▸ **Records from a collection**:
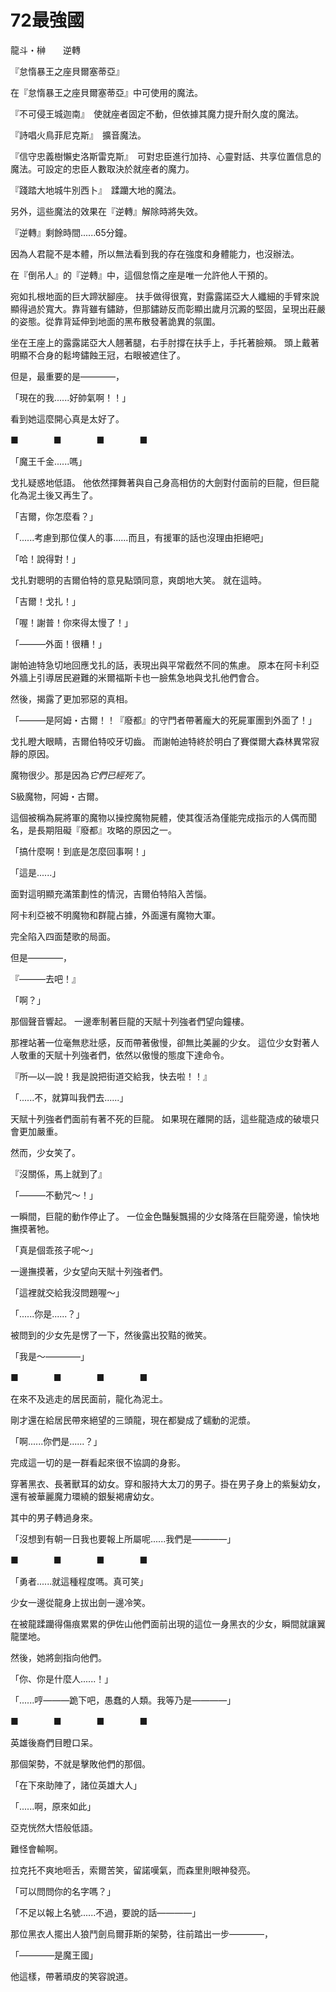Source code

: # 72最強國

龍斗・榊　　逆轉

『怠惰暴王之座貝爾塞蒂亞』

在『怠惰暴王之座貝爾塞蒂亞』中可使用的魔法。

『不可侵王城迦南』　使就座者固定不動，但依據其魔力提升耐久度的魔法。

『詩唱火鳥菲尼克斯』　擴音魔法。

『信守忠義樹懶史洛斯雷克斯』　可對忠臣進行加持、心靈對話、共享位置信息的魔法。可設定的忠臣人數取決於就座者的魔力。

『踐踏大地城牛別西卜』　蹂躪大地的魔法。

另外，這些魔法的效果在『逆轉』解除時將失效。

『逆轉』剩餘時間......65分鐘。

因為人君龍不是本體，所以無法看到我的存在強度和身體能力，也沒辦法。

在『倒吊人』的『逆轉』中，這個怠惰之座是唯一允許他人干預的。

宛如扎根地面的巨大蹄狀腳座。
扶手做得很寬，對露露諾亞大人纖細的手臂來說顯得過於寬大。靠背雖有鏽跡，但那鏽跡反而彰顯出歲月沉澱的堅固，呈現出莊嚴的姿態。從靠背延伸到地面的黑布散發著詭異的氛圍。

坐在王座上的露露諾亞大人翹著腿，右手肘撐在扶手上，手托著臉頰。
頭上戴著明顯不合身的鬆垮鏽蝕王冠，右眼被遮住了。

但是，最重要的是————，

「現在的我......好帥氣啊！！」

看到她這麼開心真是太好了。

■　　　　■　　　　■　　　　■

「魔王千金......嗎」

戈扎疑惑地低語。
他依然揮舞著與自己身高相仿的大劍對付面前的巨龍，但巨龍化為泥土後又再生了。

「吉爾，你怎麼看？」

「......考慮到那位僕人的事......而且，有援軍的話也沒理由拒絕吧」

「哈！說得對！」

戈扎對聰明的吉爾伯特的意見點頭同意，爽朗地大笑。
就在這時。

「吉爾！戈扎！」

「喔！謝普！你來得太慢了！」

「———外面！很糟！」

謝帕迪特急切地回應戈扎的話，表現出與平常截然不同的焦慮。
原本在阿卡利亞外牆上引導居民避難的米爾福斯卡也一臉焦急地與戈扎他們會合。

然後，揭露了更加邪惡的真相。

「———是阿姆・古爾！！『廢都』的守門者帶著龐大的死屍軍團到外面了！」

戈扎瞪大眼睛，吉爾伯特咬牙切齒。
而謝帕迪特終於明白了賽傑爾大森林異常寂靜的原因。

魔物很少。那是因為*它們已經死了*。

S級魔物，阿姆・古爾。

這個被稱為屍將軍的魔物以操控魔物屍體，使其復活為僅能完成指示的人偶而聞名，是長期阻礙『廢都』攻略的原因之一。

「搞什麼啊！到底是怎麼回事啊！」

「這是......」

面對這明顯充滿策劃性的情況，吉爾伯特陷入苦惱。

阿卡利亞被不明魔物和群龍占據，外面還有魔物大軍。

完全陷入四面楚歌的局面。

但是————，

『———去吧！』

「啊？」

那個聲音響起。
一邊牽制著巨龍的天賦十列強者們望向鐘樓。

那裡站著一位毫無悲壯感，反而帶著傲慢，卻無比美麗的少女。
這位少女對著人人敬重的天賦十列強者們，依然以傲慢的態度下達命令。

『所—以—說！我是說把街道交給我，快去啦！！』

「......不，就算叫我們去......」

天賦十列強者們面前有著不死的巨龍。
如果現在離開的話，這些龍造成的破壞只會更加嚴重。

然而，少女笑了。

『沒關係，馬上就到了』

「———不動咒～！」

一瞬間，巨龍的動作停止了。
一位金色豔髮飄揚的少女降落在巨龍旁邊，愉快地撫摸著牠。

「真是個乖孩子呢～」

一邊撫摸著，少女望向天賦十列強者們。

「這裡就交給我沒問題喔～」

「......你是......？」

被問到的少女先是愣了一下，然後露出狡黠的微笑。

「我是～————」

■　　　　■　　　　■　　　　■

在來不及逃走的居民面前，龍化為泥土。

剛才還在給居民帶來絕望的三頭龍，現在都變成了蠕動的泥漿。

「啊......你們是......？」

完成這一切的是一群看起來很不協調的身影。

穿著黑衣、長著獸耳的幼女。穿和服持大太刀的男子。掛在男子身上的紫髮幼女，還有被華麗魔力環繞的銀髮褐膚幼女。

其中的男子轉過身來。

「沒想到有朝一日我也要報上所屬呢......我們是————」

■　　　　■　　　　■　　　　■

「勇者......就這種程度嗎。真可笑」

少女一邊從龍身上拔出劍一邊冷笑。

在被龍蹂躪得傷痕累累的伊佐山他們面前出現的這位一身黑衣的少女，瞬間就讓翼龍墜地。

然後，她將劍指向他們。

「你、你是什麼人......！」

「......哼———跪下吧，愚蠢的人類。我等乃是————」

■　　　　■　　　　■　　　　■

英雄後裔們目瞪口呆。

那個架勢，不就是擊敗他們的那個。

「在下來助陣了，諸位英雄大人」

「......啊，原來如此」

亞克恍然大悟般低語。

難怪會輸啊。

拉克托不爽地咂舌，索爾苦笑，留諾嘆氣，而森里則眼神發亮。

「可以問問你的名字嗎？」

「不足以報上名號......不過，要說的話————」

那位黑衣人擺出人狼鬥劍烏爾菲斯的架勢，往前踏出一步————，

「————是魔王國」

他這樣，帶著頑皮的笑容說道。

▸ **WHAT TO PRODUCE**:
Of the lines above, show those in which "怠惰暴王之座貝爾塞蒂亞" appears.

▸ **RESPONSE FOR THIS EXERCISE**:
『怠惰暴王之座貝爾塞蒂亞』
在『怠惰暴王之座貝爾塞蒂亞』中可使用的魔法。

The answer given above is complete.